In the present embodiment, as illustrated in FIGS. 6 and 7, a substrate 31 a (a substrate assembly 31) with at least some of the control circuits including electronic components 37 mounted thereon is disposed, for example, inside the housing 22 a of the second main body 22. In the housing 22 a, the display panel 28 and the substrate 31 a are fixed with screws or the like (not illustrated). Meanwhile, as illustrated in FIG. 8, in the first main body 21, a battery 32 is disposed as a power supply behind (on the rear side of) the display panel 25. On the rear side of the first main body 21, a depressed portion 21 f is formed that is rectangular in appearance when viewed from the back. The depressed portion 21 f gets covered by the battery 32 when the battery 32 is detachably attached to the housing 21 a of the first main body 21. Thus, in the present embodiment, the substrate 31 a (the substrate assembly 31) with the main electronic components such as a CPU 38 mounted thereon is disposed in the second main body 22, while the battery 32 is disposed in the first main body 21. In case the substrate assembly 31 and the battery 32 are disposed together in either one of the first main body 21 and the second main body 22, then following inconveniences are more likely to occur. For example, the thickness of the main bodies increases or, if there is a restriction on the thickness, then it becomes necessary to reduce the size and eventually the capacity of the battery 32. In contrast, in the present embodiment, the substrate assembly 31 and the battery 32 are separately disposed in the second main body 22 and the first main body 21, respectively. That makes it possible to avoid the abovementioned inconveniences. In this regard, however, in a first usage pattern U1 illustrated in FIG. 9; the first main body 21 is larger in mass than the second main body 22 so that the personal computer 20 can be stably placed on a desk or the like. In the present embodiment, the first main body 21 corresponds to a different main body that is connected to the second main body 22, which houses the substrate assembly 31, in a relatively rotatable manner via the hinge mechanisms 30A and 30B. Moreover, the display screen 25 a of the display panel 25 in the first main body 21 corresponds to a different display screen.

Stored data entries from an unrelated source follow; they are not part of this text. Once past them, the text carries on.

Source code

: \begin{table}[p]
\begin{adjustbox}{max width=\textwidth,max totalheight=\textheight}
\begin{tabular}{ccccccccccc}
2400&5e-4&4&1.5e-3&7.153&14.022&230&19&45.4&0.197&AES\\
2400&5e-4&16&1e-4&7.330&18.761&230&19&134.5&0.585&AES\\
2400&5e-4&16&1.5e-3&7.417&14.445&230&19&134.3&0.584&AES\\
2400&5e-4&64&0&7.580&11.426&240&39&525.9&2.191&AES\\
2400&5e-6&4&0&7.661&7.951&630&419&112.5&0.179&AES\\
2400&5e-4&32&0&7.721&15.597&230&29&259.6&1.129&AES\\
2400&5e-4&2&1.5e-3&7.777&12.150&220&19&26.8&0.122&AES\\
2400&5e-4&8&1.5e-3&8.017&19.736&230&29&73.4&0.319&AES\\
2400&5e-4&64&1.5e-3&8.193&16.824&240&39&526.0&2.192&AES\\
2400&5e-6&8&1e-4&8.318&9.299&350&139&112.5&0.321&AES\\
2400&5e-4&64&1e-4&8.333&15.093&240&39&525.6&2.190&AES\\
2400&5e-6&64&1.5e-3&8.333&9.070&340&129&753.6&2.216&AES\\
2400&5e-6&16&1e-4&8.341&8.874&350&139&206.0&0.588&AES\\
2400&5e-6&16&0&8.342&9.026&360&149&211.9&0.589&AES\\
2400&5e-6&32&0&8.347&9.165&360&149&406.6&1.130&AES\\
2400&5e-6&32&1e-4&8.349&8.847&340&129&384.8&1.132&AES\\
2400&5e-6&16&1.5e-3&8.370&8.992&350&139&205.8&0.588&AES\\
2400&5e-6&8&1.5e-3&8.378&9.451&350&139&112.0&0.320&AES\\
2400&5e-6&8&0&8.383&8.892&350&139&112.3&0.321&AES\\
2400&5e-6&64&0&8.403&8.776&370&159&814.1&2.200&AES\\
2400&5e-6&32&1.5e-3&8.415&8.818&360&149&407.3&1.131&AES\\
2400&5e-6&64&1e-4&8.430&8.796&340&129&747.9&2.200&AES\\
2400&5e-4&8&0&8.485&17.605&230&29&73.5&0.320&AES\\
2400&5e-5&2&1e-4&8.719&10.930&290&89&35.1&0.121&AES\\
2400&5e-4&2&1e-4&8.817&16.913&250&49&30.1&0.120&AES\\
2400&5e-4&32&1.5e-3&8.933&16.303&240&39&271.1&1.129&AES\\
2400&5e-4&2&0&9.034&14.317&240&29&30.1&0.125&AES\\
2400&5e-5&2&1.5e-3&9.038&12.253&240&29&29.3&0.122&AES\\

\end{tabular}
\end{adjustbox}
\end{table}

Apart from the first usage pattern illustrated in FIG. 9, the personal computer 20 according to the present embodiment can be used in a second usage pattern U2 illustrated in FIG. 10 as well as in a third usage pattern U3 illustrated in FIG. 11. As illustrated in FIG. 10, the second usage pattern U2 is such that the first main body 21 and the second main body 22 are unfolded relatively widely, and a margin portion 21 g on both sides in the width direction of the first main body 21 is held with hands H. In this second usage pattern U2, the user holding the first main body 21 with the hands H can operate the push button mechanism 26 with thumbs T. As illustrated in FIG. 11, the third usage pattern U3 is such that the first main body 21 and the second main body 22 are unfolded relatively widely, and a margin portion 21 h on one side in the width direction of the first main body 21 and a margin portion 22 f on one side in the width direction of the second main body 22 are held with the hands H. Herein, as far as the view of the user is concerned, the second usage pattern U2 is identical to the first usage pattern U1. However, as opposed to placing the personal computer 20 on a desk in the first usage pattern U1, the second usage pattern U2 is such that the personal computer 20 is held with the hands H while standing or sitting. Regarding the third usage pattern U3, the orientation of the display screens 25 a and 28 a of the display panels 25 and 28, respectively, is different by about 90° as compared to the orientation in the first usage pattern U1 and the second usage pattern U2.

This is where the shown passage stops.